The problem, I think, is this - so much of our social infrastructure has been designed around the concept of the automobile that in many, many places owning one is no longer a luxury and has become a necessity. As far as I'm concerned, this is totally the wrong way to do it. I've never seen the "freedom" of the automobile as quite living up to its propaganda, and I don't like the idea of being obligated to own an automobile because people sixty years ago thought that cars were a cultural ideal. Fortunately, since I live in a major city with a large and functional transit system - definitely a rarity in North America - I don't have to own one, and it's that lack to which I credit my current middle-class lifestyle.
In the suburbs themselves, though? Forget it. Since they're built so extensively around the assumption that every person, or at least every family, has a car, the car-less are left out in the cold - worsened by the limited nature of public transit in suburban communities, as the density is too low to sustain frequent, reliable service. While I lived in Barrie, if I wanted to strike out on my own my only option was Barrie Transit - a system then built on a handful of routes with buses passing the stops every thirty minutes, so long as they stuck to the schedule, which wasn't necessarily so. During my time at university I relied on Peterborough Transit to get around, which was frequently an interesting proposition in itself - at that time, Peterborough Transit buses didn't depart the downtown bus depot until all the routes had arrived, and so the posted schedule and actual arrival and departure times gradually but surely parted ways as time went by.

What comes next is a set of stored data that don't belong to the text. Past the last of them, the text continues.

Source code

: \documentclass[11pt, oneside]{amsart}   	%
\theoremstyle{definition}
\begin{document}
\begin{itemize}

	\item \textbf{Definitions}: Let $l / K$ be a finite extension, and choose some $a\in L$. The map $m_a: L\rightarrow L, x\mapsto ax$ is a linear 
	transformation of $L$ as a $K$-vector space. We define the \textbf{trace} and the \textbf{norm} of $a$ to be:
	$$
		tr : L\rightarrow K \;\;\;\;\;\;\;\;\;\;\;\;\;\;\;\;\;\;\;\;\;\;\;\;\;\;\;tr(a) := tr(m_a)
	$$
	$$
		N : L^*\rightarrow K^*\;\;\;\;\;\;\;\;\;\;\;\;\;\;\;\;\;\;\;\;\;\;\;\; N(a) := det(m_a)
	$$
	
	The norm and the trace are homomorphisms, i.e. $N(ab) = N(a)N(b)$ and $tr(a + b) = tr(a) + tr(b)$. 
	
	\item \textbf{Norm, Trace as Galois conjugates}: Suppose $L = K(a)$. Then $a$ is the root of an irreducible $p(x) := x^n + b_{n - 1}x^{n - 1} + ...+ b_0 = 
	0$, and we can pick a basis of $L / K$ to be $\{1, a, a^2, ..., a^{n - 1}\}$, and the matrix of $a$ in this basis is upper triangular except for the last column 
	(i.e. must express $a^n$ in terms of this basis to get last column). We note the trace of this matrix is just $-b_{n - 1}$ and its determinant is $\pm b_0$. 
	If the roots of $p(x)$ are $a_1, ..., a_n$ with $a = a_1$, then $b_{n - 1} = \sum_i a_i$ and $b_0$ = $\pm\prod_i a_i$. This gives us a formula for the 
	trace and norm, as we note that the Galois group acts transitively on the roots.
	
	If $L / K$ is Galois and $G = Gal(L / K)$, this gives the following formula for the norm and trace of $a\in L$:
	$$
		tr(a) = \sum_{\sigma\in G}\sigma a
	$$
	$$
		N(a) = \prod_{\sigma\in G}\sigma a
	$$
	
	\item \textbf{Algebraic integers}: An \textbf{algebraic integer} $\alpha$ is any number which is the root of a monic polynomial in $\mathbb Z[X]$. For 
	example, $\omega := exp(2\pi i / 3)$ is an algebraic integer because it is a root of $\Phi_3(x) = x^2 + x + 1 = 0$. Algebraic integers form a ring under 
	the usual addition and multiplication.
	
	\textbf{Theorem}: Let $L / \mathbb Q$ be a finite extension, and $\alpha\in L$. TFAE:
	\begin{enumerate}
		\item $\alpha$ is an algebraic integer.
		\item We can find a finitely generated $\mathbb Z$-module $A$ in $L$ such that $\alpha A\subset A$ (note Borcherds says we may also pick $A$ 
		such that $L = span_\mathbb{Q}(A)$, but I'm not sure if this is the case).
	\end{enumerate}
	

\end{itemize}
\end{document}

Automobiles aren't entirely to blame for this, but they do play a significant role. As people shifted from public transit to private automobiles, the transit agencies' ridership and revenue decreased. The abandonment of streetcars in favor of buses in all but a handful of North American cities only hastened this. Steve Munro recently posted a 1952 report to the Toronto Transit Commission which acknowledged that streetcar abandonment policies in larger North American cities had, even by then, seen "results which... leaves open to serious question the wisdom of the decisions made."
To avoid an automobile being a necessity in a modern city, a strong public transportation system is absolutely vital. That's my concept of freedom, to be able to go around my city as I choose, and not be forced behind a wheel because of decisions that were made decades ago. The most important freedom is choice, and it's that lack of freedom of choice in transportation that will, I think, tarnish the suburban luster in the 21st century.